### Task to carry out
Transcribe the data below exactly, but only from the line containing "on iPhone 6)*" through its final line, both included.

╭─ Data for analysis

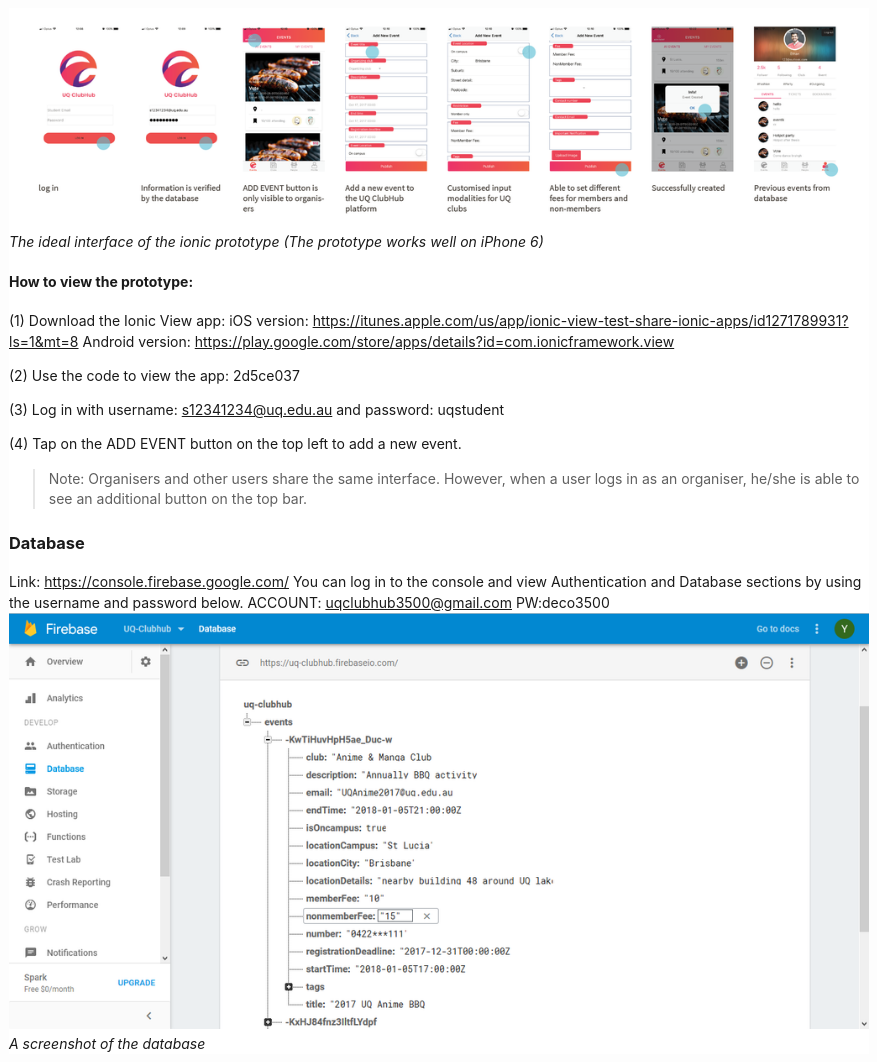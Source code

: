 ![add events feature in ionic framework](https://raw.githubusercontent.com/deco3500-2017/TeamBeyondBeingThere/master/Design%20Process/Week%2013%20-%20Wrap-up/ionic.png)
*The ideal interface of the ionic prototype (The prototype works well on iPhone 6)*

#### How to view the prototype:
(1) Download the Ionic View app:
iOS version: 
https://itunes.apple.com/us/app/ionic-view-test-share-ionic-apps/id1271789931?ls=1&mt=8
Android version:
https://play.google.com/store/apps/details?id=com.ionicframework.view

(2) Use the code to view the app: 2d5ce037 

(3) Log in with username: s12341234@uq.edu.au and password: uqstudent

(4) Tap on the ADD EVENT button on the top left to add a new event.
> Note: Organisers and other users share the same interface. However, when a user logs in as an organiser, he/she is able to see an additional button on the top bar.

### Database
Link: https://console.firebase.google.com/
You can log in to the console and view Authentication and Database sections by using the username and password below. 
ACCOUNT: uqclubhub3500@gmail.com PW:deco3500
![database screenshot](https://raw.githubusercontent.com/deco3500-2017/TeamBeyondBeingThere/master/Design%20Process/Week%2013%20-%20Wrap-up/database.png)
*A screenshot of the database*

╰─

### Exercise response
*The ideal interface of the ionic prototype (The prototype works well on iPhone 6)*

#### How to view the prototype:
(1) Download the Ionic View app:
iOS version: 
https://itunes.apple.com/us/app/ionic-view-test-share-ionic-apps/id1271789931?ls=1&mt=8
Android version:
https://play.google.com/store/apps/details?id=com.ionicframework.view

(2) Use the code to view the app: 2d5ce037 

(3) Log in with username: s12341234@uq.edu.au and password: uqstudent

(4) Tap on the ADD EVENT button on the top left to add a new event.
> Note: Organisers and other users share the same interface. However, when a user logs in as an organiser, he/she is able to see an additional button on the top bar.

### Database
Link: https://console.firebase.google.com/
You can log in to the console and view Authentication and Database sections by using the username and password below. 
ACCOUNT: uqclubhub3500@gmail.com PW:deco3500
![database screenshot](https://raw.githubusercontent.com/deco3500-2017/TeamBeyondBeingThere/master/Design%20Process/Week%2013%20-%20Wrap-up/database.png)
*A screenshot of the database*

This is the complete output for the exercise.